I agree. That recipe is in my arsenal now!


----------



## Kragey (Jul 15, 2010)

Just be careful, it can make your shower HELLA slippery.

EVOO: food of the glowy-skinned, shiny-haired gods.


----------



## reesesilverstar (Jul 16, 2010)

LOL! I like that.


----------



## mehrunissa (Jul 20, 2010)

I massage my face with a bit of Albolene, wipe it off with a damp tissue or cloth, and give my face a final wash with a cream cleanser (although Albolene's tub says you don't have to - it just feels like having a film of Vaseline on your face if I don't wash it).

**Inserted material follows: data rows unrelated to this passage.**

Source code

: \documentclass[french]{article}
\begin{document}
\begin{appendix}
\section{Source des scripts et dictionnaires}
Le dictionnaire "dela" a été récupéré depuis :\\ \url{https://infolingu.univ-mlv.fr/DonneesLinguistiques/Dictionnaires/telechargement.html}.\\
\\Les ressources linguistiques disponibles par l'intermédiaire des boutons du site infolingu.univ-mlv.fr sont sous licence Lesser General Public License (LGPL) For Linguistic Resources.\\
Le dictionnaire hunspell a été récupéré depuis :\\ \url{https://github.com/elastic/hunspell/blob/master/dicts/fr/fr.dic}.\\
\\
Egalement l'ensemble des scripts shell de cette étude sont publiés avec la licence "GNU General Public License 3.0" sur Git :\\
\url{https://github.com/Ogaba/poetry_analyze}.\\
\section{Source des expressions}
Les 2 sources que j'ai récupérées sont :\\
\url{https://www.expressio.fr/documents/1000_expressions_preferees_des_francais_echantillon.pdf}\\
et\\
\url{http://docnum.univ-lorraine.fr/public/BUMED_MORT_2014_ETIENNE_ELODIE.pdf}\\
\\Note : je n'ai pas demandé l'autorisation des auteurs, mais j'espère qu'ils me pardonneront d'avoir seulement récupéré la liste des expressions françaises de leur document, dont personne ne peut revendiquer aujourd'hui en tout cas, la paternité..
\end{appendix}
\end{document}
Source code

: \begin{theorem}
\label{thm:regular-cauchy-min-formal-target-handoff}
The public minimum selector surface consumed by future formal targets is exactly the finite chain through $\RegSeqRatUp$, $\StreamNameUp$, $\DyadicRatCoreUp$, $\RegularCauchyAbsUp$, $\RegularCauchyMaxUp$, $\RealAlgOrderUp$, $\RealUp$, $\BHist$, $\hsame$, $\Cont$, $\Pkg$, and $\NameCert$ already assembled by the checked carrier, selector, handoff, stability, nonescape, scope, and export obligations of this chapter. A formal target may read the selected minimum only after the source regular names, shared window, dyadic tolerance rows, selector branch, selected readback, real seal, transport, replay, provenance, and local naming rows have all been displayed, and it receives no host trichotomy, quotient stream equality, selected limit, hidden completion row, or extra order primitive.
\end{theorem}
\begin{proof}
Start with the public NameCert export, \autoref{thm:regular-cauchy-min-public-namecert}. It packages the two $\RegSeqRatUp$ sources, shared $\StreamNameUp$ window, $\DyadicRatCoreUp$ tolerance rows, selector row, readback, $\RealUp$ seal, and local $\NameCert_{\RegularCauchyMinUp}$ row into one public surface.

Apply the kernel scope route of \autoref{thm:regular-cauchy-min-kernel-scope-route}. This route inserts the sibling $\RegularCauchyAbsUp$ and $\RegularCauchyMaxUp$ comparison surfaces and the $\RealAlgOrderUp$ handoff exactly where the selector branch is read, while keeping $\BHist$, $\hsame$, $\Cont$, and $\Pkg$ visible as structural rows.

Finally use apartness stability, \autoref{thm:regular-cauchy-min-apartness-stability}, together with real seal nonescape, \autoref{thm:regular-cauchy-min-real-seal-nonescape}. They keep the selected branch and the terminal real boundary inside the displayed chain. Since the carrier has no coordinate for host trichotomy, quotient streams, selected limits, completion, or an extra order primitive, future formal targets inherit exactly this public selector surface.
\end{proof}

The Albolene lifts the foundation right off, it's pretty awesome.


----------



## X4biddenxLustX (Aug 9, 2010)

It's MAC cleanse off oil for me! I never trust anything unless it's an oil based cleanser that will emulsify and rinse off completely clean with no residue to remove makeup. No foaming, cream or any other type of cleanser will take off anything that's long wear in my honest opinion, at least for me.


----------



## elb154 (Aug 27, 2010)

This is the reason I returned this foundation. I hate it. I put some on the back of my hand...scrubbed it 3 times with 2 different soap/cleansers so my hand was bright red and the stuff was still on my hand!


----------



## westindiesangel (Aug 27, 2010)

I'm glad my face is so oily...Colorstay just comes right off with any cleanser for me, ha. And still partially comes off during the day, might I add...


----------



## Lege92 (Feb 23, 2012)

You should try using the revlon skincare products. All revlon foundations are linked to the skincare which will help, especially with colorstay. Normal products just remove the colour which is the top layer of your skin but it does not deep cleanse.


----------



## Candlecove (Feb 28, 2012)

...


----------



## MrsBombshell (Mar 2, 2012)

I love Revlon Colorstay (one of my all time favorite Foundations ~ and I try them all!), and I have to agree with the recommendations for Olive Oil. If I don't use Olive Oil, I'll just use a cream based cleanser with my Clarisonic and that seems to remove the Colorstay quite well.


----------